DATA FOR REVIEW:
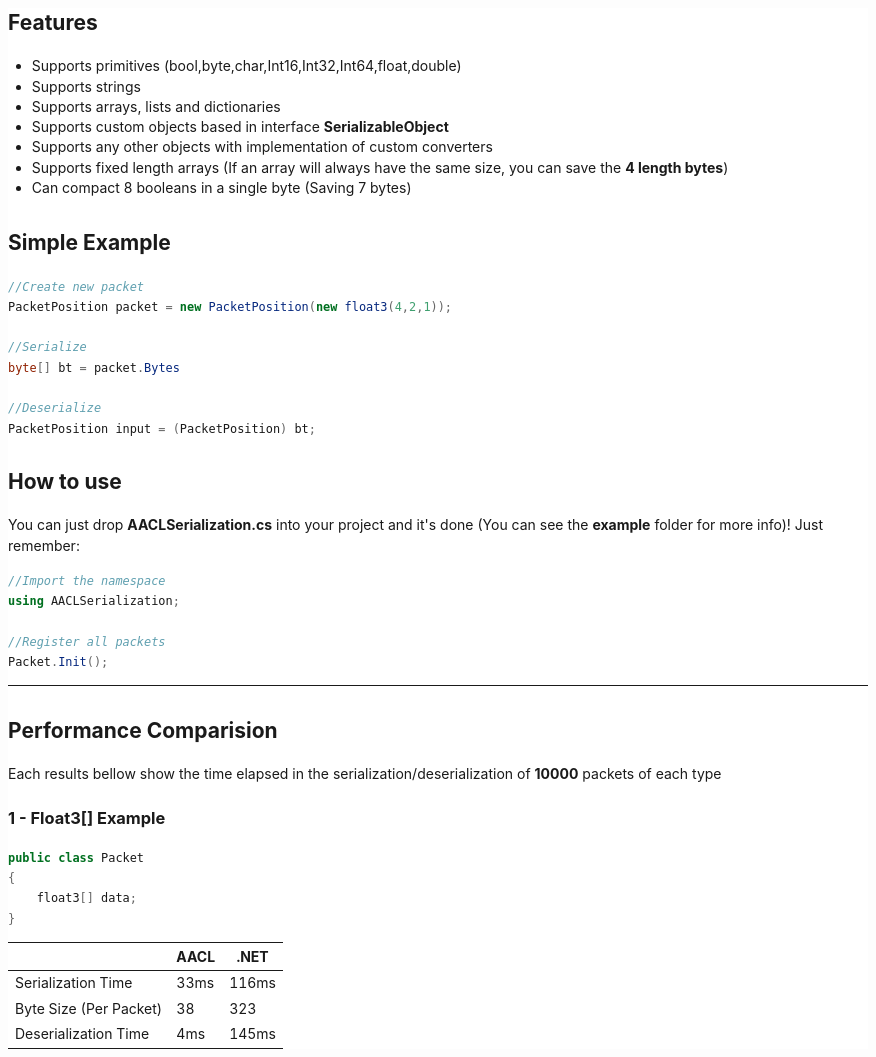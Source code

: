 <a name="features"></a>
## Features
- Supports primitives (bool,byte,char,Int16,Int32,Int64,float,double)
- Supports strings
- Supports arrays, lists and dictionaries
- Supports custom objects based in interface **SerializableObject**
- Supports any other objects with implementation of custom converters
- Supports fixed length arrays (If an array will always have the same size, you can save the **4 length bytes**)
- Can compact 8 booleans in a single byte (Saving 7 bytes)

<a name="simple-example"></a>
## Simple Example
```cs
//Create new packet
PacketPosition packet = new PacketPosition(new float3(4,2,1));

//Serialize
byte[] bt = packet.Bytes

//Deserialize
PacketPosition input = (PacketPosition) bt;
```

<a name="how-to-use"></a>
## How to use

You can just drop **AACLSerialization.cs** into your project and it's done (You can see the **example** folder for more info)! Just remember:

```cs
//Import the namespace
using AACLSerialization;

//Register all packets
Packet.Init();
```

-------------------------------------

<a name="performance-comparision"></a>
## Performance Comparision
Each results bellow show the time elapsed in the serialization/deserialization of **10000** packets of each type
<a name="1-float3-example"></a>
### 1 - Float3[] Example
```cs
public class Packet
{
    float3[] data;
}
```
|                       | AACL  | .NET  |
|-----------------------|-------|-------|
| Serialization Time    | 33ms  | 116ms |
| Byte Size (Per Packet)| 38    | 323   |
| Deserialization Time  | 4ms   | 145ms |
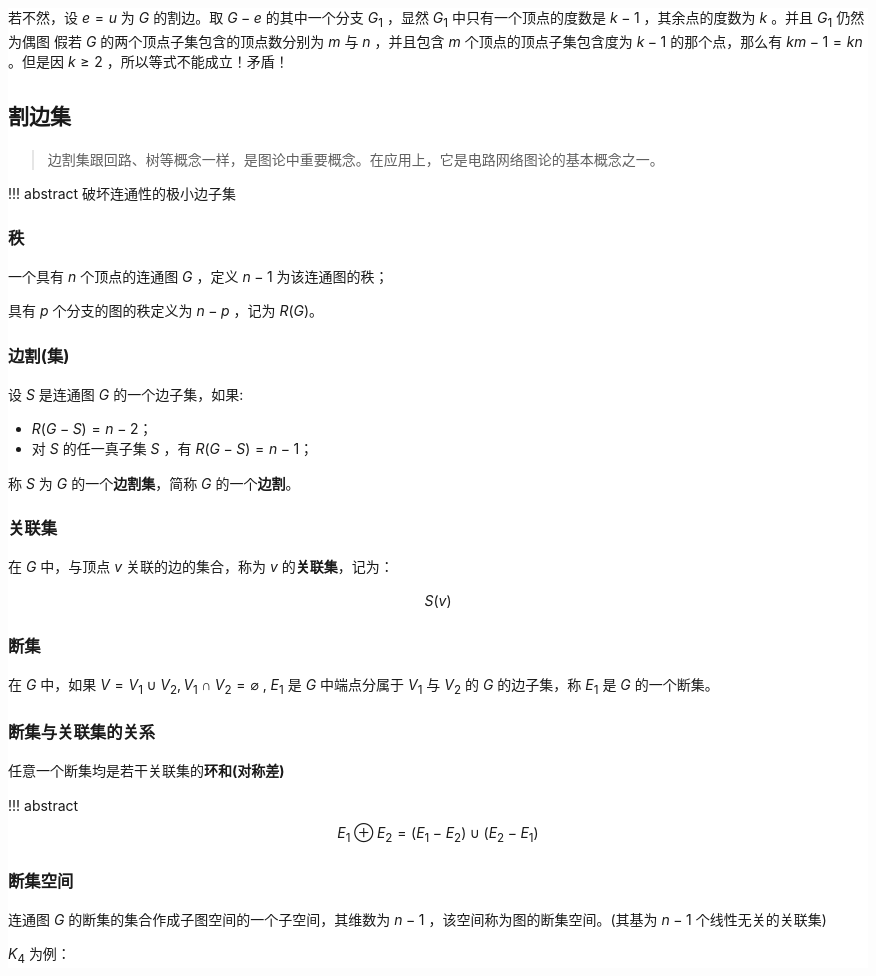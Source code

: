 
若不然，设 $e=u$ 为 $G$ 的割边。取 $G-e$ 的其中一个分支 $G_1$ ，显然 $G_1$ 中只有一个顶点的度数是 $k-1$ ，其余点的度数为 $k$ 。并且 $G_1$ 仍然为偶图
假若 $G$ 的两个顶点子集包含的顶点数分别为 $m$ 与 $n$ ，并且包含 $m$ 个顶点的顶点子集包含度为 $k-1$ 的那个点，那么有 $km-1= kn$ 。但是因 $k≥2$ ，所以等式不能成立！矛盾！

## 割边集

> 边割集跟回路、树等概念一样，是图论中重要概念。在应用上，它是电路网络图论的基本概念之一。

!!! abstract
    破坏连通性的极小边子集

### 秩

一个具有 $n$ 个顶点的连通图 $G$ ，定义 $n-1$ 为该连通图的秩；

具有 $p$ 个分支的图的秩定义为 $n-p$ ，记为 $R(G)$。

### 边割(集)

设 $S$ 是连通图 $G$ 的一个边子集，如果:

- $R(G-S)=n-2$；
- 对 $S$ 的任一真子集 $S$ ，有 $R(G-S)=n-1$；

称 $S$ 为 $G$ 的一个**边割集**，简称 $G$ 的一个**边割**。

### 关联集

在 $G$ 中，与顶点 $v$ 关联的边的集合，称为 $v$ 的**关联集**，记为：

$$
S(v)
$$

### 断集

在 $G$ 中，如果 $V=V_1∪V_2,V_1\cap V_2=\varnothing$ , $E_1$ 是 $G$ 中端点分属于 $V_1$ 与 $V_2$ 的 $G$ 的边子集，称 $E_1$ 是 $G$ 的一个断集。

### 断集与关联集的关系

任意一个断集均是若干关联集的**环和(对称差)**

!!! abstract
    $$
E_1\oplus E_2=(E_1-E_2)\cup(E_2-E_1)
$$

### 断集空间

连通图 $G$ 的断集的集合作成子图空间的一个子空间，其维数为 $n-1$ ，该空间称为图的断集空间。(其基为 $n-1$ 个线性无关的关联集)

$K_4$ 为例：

EXERCISE OBJECTIVE:
Everything from the line containing "- $R(G-S)=n-2$；" through the final line of the records is what you should print, exactly and with nothing added.

OUTPUT OF THE TASK:
- $R(G-S)=n-2$；
- 对 $S$ 的任一真子集 $S$ ，有 $R(G-S)=n-1$；

称 $S$ 为 $G$ 的一个**边割集**，简称 $G$ 的一个**边割**。

### 关联集

在 $G$ 中，与顶点 $v$ 关联的边的集合，称为 $v$ 的**关联集**，记为：

$$
S(v)
$$

### 断集

在 $G$ 中，如果 $V=V_1∪V_2,V_1\cap V_2=\varnothing$ , $E_1$ 是 $G$ 中端点分属于 $V_1$ 与 $V_2$ 的 $G$ 的边子集，称 $E_1$ 是 $G$ 的一个断集。

### 断集与关联集的关系

任意一个断集均是若干关联集的**环和(对称差)**

!!! abstract
    $$
E_1\oplus E_2=(E_1-E_2)\cup(E_2-E_1)
$$

### 断集空间

连通图 $G$ 的断集的集合作成子图空间的一个子空间，其维数为 $n-1$ ，该空间称为图的断集空间。(其基为 $n-1$ 个线性无关的关联集)

$K_4$ 为例：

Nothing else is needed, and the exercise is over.